Generally I like ethnic better.
The convert approach to fasting is off-putting. Spiritual pride, or a hobby/boutique religion for well-off folk who can afford to shop at Whole Foods (Whole Paycheck) or at least, like the old-school ethnics, are good cooks.
My impression is in practice the ethnics balance their church’s impossibly strict rule with ‘economy’, sort of like dispensations in the Roman Rite but less formal. (They’re not all scrupulous/Ned Flandersy with their parish priest like the convertodox and their ‘spiritual father’, playing monk.) So the fish and mac and cheese in Lent aren’t a big deal to people born into it.

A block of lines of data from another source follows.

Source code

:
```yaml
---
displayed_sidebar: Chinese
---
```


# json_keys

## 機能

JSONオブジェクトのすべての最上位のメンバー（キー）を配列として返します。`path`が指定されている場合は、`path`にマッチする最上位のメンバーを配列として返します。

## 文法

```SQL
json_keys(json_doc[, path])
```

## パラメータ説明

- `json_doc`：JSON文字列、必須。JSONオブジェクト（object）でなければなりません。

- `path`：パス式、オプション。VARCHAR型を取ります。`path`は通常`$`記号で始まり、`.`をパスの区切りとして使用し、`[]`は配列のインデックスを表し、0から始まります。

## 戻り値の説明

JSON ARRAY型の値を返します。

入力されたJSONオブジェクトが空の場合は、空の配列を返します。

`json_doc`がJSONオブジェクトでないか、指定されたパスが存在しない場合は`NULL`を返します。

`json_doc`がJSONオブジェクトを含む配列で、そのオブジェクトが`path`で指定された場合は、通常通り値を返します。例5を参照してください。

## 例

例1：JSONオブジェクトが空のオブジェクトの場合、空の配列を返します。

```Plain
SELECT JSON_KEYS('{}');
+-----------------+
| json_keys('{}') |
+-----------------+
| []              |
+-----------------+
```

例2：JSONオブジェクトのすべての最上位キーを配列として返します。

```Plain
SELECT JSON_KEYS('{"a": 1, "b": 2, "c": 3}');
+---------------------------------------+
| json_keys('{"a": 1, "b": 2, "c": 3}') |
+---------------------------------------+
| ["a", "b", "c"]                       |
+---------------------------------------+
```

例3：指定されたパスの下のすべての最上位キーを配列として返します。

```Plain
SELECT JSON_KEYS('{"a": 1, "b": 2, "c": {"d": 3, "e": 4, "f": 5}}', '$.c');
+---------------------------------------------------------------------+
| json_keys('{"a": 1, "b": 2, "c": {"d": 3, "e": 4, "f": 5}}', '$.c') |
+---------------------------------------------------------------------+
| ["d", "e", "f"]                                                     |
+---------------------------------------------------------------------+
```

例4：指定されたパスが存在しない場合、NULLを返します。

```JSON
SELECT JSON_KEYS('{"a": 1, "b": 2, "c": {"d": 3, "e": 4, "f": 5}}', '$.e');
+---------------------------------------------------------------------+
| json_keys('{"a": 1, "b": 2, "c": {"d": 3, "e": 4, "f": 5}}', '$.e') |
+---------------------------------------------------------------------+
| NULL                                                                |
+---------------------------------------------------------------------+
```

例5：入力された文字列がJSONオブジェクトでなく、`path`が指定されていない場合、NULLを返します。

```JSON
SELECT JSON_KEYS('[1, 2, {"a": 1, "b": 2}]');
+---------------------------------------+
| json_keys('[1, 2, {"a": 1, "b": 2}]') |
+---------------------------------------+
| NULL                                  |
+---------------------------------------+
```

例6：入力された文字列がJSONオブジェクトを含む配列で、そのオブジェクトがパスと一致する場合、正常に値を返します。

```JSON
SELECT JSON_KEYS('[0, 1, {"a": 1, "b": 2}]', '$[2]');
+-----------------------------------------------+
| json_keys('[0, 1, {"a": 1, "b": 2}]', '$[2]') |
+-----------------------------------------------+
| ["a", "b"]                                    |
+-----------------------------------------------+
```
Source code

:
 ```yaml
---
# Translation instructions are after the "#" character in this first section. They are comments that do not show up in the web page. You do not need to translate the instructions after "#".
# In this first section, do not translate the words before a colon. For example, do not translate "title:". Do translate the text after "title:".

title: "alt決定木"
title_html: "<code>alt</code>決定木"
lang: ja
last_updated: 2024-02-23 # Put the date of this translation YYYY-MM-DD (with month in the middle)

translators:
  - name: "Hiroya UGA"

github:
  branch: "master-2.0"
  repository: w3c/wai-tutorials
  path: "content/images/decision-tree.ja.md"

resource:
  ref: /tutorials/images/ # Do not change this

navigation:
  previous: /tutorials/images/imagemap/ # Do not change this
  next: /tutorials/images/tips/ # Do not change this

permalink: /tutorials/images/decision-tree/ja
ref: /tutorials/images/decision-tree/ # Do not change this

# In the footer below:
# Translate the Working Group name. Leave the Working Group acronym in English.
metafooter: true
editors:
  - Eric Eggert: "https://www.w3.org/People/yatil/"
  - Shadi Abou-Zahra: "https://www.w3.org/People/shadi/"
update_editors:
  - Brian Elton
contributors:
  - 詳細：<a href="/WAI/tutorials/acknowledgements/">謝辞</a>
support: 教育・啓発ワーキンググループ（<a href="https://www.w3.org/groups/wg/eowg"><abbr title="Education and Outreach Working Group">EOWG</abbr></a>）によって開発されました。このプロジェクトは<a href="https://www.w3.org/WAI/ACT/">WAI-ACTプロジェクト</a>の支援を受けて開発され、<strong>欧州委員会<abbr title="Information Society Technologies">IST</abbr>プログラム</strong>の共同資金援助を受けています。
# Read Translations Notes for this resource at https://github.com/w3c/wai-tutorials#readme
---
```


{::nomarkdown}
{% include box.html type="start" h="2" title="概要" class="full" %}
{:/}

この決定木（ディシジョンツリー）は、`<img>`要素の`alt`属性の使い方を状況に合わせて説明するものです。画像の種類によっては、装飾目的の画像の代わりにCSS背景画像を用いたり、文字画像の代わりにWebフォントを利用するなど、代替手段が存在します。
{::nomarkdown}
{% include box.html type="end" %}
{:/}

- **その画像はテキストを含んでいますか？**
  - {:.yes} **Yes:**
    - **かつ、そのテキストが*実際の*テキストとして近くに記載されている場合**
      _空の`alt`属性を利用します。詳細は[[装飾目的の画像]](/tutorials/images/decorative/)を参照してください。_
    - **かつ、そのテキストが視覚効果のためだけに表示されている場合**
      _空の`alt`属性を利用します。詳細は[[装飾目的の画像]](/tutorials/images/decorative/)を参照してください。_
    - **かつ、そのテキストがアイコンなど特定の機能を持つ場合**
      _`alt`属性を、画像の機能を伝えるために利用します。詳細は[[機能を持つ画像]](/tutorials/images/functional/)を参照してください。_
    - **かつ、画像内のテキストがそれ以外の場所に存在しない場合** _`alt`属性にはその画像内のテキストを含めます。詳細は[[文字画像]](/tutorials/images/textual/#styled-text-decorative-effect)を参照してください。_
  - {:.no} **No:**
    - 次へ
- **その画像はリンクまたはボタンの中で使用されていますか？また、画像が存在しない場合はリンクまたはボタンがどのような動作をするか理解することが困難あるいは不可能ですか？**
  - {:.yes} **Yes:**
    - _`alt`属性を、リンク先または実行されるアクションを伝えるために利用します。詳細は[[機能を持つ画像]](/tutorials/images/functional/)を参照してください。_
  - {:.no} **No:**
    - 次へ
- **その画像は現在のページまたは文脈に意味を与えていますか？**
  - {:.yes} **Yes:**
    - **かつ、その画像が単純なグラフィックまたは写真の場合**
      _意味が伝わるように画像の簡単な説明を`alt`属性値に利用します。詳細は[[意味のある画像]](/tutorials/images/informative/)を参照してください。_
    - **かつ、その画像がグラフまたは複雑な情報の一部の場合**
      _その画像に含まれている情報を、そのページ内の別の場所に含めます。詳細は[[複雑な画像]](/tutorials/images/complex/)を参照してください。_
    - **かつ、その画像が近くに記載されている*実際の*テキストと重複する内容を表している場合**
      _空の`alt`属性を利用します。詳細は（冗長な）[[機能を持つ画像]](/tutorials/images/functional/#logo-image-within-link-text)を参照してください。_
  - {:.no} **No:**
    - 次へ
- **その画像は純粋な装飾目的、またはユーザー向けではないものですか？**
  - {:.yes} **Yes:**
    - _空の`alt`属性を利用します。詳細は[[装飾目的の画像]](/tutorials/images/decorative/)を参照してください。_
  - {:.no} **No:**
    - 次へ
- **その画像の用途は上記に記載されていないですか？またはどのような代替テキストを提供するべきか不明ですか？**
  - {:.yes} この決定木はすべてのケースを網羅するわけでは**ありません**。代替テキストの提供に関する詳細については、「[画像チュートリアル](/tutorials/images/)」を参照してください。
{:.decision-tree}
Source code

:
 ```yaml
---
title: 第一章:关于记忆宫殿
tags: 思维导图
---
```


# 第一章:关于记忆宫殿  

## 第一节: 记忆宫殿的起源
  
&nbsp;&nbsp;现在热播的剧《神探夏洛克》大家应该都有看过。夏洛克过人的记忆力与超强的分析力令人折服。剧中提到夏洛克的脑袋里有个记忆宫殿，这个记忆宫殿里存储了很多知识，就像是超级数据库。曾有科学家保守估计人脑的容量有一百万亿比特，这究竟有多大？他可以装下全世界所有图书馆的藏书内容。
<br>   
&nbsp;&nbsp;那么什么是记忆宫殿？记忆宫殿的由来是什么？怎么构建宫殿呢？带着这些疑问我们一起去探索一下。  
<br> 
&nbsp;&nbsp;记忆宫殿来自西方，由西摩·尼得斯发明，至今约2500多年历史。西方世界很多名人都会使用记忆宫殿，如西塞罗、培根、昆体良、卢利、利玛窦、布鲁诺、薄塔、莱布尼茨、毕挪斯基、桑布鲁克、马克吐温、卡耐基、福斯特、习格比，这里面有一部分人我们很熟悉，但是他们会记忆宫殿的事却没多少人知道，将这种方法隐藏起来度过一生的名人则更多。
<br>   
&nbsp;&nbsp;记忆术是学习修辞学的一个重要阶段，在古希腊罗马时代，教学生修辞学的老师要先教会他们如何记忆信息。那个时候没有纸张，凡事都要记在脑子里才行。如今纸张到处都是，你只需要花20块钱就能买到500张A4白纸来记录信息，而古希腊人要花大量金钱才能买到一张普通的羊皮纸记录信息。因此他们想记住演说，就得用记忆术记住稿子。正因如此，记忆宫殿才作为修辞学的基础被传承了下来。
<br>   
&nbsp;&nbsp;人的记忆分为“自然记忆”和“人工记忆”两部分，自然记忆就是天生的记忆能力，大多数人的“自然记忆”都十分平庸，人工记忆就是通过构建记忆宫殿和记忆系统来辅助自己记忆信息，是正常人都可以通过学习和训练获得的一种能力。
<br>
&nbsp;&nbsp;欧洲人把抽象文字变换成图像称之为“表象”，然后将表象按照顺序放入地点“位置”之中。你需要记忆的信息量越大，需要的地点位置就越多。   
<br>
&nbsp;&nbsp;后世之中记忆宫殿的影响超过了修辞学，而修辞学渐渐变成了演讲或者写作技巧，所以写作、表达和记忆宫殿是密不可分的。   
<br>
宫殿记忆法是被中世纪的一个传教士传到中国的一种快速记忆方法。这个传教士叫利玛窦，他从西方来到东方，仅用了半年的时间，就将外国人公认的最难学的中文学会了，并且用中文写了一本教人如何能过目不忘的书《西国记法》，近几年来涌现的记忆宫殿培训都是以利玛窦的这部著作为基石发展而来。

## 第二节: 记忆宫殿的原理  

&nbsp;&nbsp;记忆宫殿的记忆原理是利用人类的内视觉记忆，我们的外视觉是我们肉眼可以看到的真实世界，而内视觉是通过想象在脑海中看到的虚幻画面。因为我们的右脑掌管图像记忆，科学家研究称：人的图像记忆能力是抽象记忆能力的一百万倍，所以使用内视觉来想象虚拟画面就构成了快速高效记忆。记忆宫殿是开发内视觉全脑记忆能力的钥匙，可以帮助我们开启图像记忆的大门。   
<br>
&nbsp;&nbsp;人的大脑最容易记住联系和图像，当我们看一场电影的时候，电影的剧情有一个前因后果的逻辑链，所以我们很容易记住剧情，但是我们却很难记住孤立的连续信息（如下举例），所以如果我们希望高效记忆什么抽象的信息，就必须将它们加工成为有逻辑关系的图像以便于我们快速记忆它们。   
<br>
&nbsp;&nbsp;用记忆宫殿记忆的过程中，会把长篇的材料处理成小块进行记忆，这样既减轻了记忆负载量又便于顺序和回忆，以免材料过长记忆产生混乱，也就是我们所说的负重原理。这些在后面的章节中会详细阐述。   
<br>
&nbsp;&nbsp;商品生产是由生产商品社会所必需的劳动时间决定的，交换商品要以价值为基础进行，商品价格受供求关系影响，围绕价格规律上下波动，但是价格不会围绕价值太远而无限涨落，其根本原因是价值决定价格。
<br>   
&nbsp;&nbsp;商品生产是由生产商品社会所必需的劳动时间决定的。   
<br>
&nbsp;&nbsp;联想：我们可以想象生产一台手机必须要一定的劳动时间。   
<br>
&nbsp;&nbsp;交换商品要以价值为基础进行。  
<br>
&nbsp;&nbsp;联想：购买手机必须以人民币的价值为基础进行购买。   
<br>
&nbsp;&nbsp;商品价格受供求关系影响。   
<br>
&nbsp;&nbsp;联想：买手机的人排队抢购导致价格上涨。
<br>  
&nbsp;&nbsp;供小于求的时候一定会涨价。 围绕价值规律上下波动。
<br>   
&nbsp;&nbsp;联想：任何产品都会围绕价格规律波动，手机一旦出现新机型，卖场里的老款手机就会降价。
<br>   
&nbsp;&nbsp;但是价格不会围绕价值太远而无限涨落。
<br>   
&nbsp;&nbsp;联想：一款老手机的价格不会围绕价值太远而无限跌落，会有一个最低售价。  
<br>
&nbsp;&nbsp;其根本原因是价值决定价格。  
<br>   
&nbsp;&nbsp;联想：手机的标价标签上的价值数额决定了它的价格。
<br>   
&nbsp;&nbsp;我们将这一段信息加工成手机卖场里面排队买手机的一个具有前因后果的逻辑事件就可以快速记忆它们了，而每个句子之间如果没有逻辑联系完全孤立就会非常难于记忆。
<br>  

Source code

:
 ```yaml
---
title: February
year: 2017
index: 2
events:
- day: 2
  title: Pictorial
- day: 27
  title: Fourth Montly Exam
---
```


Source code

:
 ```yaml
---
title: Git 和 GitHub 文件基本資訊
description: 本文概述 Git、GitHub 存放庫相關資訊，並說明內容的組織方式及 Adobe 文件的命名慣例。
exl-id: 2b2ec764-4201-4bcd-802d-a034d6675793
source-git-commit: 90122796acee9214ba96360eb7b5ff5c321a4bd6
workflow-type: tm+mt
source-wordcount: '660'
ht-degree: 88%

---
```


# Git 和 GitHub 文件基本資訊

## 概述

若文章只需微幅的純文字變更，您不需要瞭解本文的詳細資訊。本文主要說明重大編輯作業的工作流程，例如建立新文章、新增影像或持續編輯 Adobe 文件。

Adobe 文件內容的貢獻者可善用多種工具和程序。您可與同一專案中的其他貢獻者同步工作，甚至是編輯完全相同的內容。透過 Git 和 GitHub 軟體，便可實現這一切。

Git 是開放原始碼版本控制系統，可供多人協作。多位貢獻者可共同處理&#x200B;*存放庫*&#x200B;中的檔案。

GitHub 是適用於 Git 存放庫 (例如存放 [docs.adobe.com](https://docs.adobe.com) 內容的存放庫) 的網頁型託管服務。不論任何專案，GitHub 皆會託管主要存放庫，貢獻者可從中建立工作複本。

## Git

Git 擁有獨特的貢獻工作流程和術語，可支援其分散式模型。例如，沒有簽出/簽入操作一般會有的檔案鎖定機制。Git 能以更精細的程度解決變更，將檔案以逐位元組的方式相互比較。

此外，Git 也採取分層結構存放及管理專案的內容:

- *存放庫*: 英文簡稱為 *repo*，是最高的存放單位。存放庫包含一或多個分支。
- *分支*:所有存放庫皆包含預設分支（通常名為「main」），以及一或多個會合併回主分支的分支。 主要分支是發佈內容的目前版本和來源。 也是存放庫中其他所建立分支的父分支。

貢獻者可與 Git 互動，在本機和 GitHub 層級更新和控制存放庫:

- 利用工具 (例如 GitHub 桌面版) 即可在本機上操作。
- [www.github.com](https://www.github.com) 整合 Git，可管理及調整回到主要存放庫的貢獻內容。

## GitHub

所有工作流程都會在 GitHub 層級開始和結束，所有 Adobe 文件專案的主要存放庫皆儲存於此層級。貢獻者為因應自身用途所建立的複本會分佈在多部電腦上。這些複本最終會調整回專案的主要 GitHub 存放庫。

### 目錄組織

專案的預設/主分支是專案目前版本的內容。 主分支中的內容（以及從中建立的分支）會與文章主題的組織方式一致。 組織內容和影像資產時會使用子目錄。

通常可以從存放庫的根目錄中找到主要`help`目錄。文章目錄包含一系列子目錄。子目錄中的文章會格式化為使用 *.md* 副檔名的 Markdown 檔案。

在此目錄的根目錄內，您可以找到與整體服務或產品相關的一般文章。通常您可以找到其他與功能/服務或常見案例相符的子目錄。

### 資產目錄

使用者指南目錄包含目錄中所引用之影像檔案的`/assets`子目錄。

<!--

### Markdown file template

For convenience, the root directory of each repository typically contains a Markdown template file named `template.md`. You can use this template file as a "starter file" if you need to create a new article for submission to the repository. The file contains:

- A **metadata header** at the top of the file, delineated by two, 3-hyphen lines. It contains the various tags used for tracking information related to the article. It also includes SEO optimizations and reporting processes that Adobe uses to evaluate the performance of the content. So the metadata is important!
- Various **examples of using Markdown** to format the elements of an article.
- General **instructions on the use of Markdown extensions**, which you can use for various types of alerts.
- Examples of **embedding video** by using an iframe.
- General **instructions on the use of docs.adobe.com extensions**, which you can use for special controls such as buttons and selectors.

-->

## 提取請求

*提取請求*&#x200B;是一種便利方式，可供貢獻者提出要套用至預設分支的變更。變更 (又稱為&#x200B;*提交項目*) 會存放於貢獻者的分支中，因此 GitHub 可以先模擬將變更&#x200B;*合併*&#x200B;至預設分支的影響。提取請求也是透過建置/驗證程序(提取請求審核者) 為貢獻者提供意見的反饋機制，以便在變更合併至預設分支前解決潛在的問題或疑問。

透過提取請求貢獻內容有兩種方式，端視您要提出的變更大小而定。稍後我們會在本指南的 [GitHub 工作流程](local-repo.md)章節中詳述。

I didn’t know that most of the OCA’s bishops are converts. Nice church: Slavs, Ruthenians, who were pushed out of the Greek Catholic Church 100 years ago for no good reason (the Roman Rite bishops didn’t want married priests in the US), going under their Russian cousins. Still very ‘Catholicky’ (a good thing) like Johnstown but non-
Novus Ordo thanks to their isolation and with that grassroots conservatism that’s good about the Eastern churches.
I’ve never met a Greek Catholic, ethnic or convert (born Roman Riter), who was fanatical about the fasts, which in their church are really the modern Roman Catholic rules (not a putdown, just an observation). The high-church non-latinized minority (almost always converts) including the
OicwRs may do the Orthodox rules but again they’re a minority of Greek Catholics.
My impression: a really holy person who happens to do all the fasts doesn’t talk about it.
The church can lower the bar on fasts. It’s just a rule.
Which approach is better: impossibly strict rule rarely enforced, an Eastern way that looks hypocritical to many Westerners, or changing the rule as happened to Greek Catholics? I don’t know.
There was the libs’ game at Vatican II as happened to meatless Fridays: praise a practice, then make it optional, which in practice abolished it.
My likes: high-church, non-
Novus Ordo liturgy but moderation about fasting. The Mass is for everyone; the office available to all. Super-strict fasting is something I think few are called to.
Refugee conservative (sometimes ex) Roman Riters after Vatican II have been a mainstay and lifesaver for a few Greek Catholic parishes.
IIRC at least one such parish, in the Southwest, not in the Slavic-American home base of the Northeast, has been majority born Roman Riters. I’ve been to one Southern city where the Greek Catholic parish was a conservative Catholic magnet, under a non-ethnic, Rome-trained, high-church (non-latinized) priest. Good folks.
My guess is the convertodox boomlet was a flash in the pan 20 years ago. The number-one reason the few converts switch is still marriage. The Orthodox and Greek Catholic numbers will keep going down as are the Roman Catholic real numbers (seemingly steady because of counting Mexican immigrants).
Prayer beads: older than the rosary and Christianity; the East were the first Christians to have them; no St Dominic in the Balkans or Russia so no native devotion of the rosary. Crossover where East and West meet? Sure. Rite controls what you do in church. Devotion is free.